PROBLEM TO WORK ON
Go through the records below and return each line that has "check" in it.

DATA
● ● ● ● ●

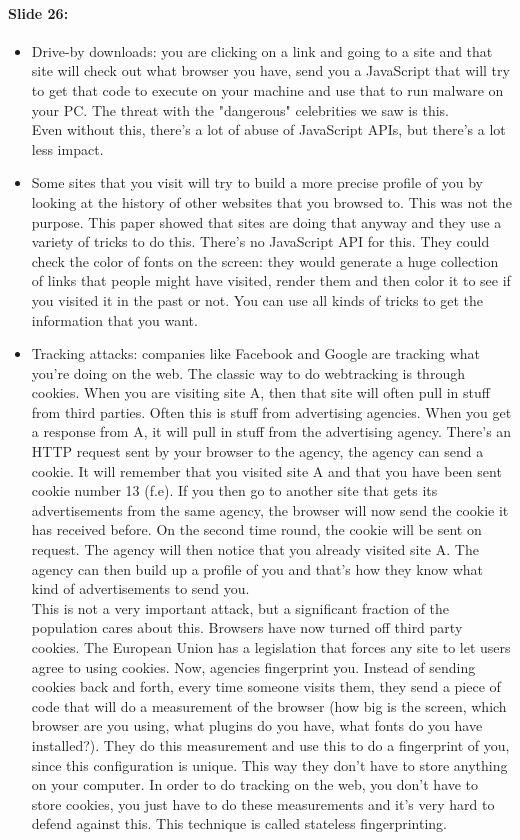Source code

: \documentclass[10pt,a4paper]{report}
\begin{document}
\paragraph{Slide 26:}
\begin{itemize}
\item Drive-by downloads: you are clicking on a link and going to a site and that site will check out what browser you have, send you a JavaScript that will try to get that code to execute on your machine and use that to run malware on your PC. The threat with the "dangerous" celebrities we saw is this.\\
Even without this, there's a lot of abuse of JavaScript APIs, but there's a lot less impact.
\item Some sites that you visit will try to build a more precise profile of you by looking at the history of other websites that you browsed to. This was not the purpose. This paper showed that sites are doing that anyway and they use a variety of tricks to do this. There's no JavaScript API for this. They could check the color of fonts on the screen: they would generate a huge collection of links that people might have visited, render them and then color it to see if you visited it in the past or not. You can use all kinds of tricks to get the information that you want.
\item Tracking attacks: companies like Facebook and Google are tracking what you're doing on the web. The classic way to do webtracking is through cookies. When you are visiting site A, then that site will often pull in stuff from third parties. Often this is stuff from advertising agencies. When you get a response from A, it will pull in stuff from the advertising agency. There's an HTTP request sent by your browser to the agency, the agency can send a cookie. It will remember that you visited site A and that you have been sent cookie number 13 (f.e). If you then go to another site that gets its advertisements from the same agency, the browser will now send the cookie it has received before. On the second time round, the cookie will be sent on request. The agency will then notice that you already visited site A. The agency can then build up a profile of you and that's how they know what kind of advertisements to send you. \\
This is not a very important attack, but a significant fraction of the population cares about this. Browsers have now turned off third party cookies. The European Union has a legislation that forces any site to let users agree to using cookies. Now, agencies fingerprint you. Instead of sending cookies back and forth, every time someone visits them, they send a piece of code that will do a measurement of the browser (how big is the screen, which browser are you using, what plugins do you have, what fonts do you have installed?). They do this measurement and use this to do a fingerprint of you, since this configuration is unique. This way they don't have to store anything on your computer. In order to do tracking on the web, you don't have to store cookies, you just have to do these measurements and it's very hard to defend against this. This technique is called stateless fingerprinting.
\end{itemize}
\end{document}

● ● ● ● ●

ANSWER FOR THE TASK
\item Drive-by downloads: you are clicking on a link and going to a site and that site will check out what browser you have, send you a JavaScript that will try to get that code to execute on your machine and use that to run malware on your PC. The threat with the "dangerous" celebrities we saw is this.\\
\item Some sites that you visit will try to build a more precise profile of you by looking at the history of other websites that you browsed to. This was not the purpose. This paper showed that sites are doing that anyway and they use a variety of tricks to do this. There's no JavaScript API for this. They could check the color of fonts on the screen: they would generate a huge collection of links that people might have visited, render them and then color it to see if you visited it in the past or not. You can use all kinds of tricks to get the information that you want.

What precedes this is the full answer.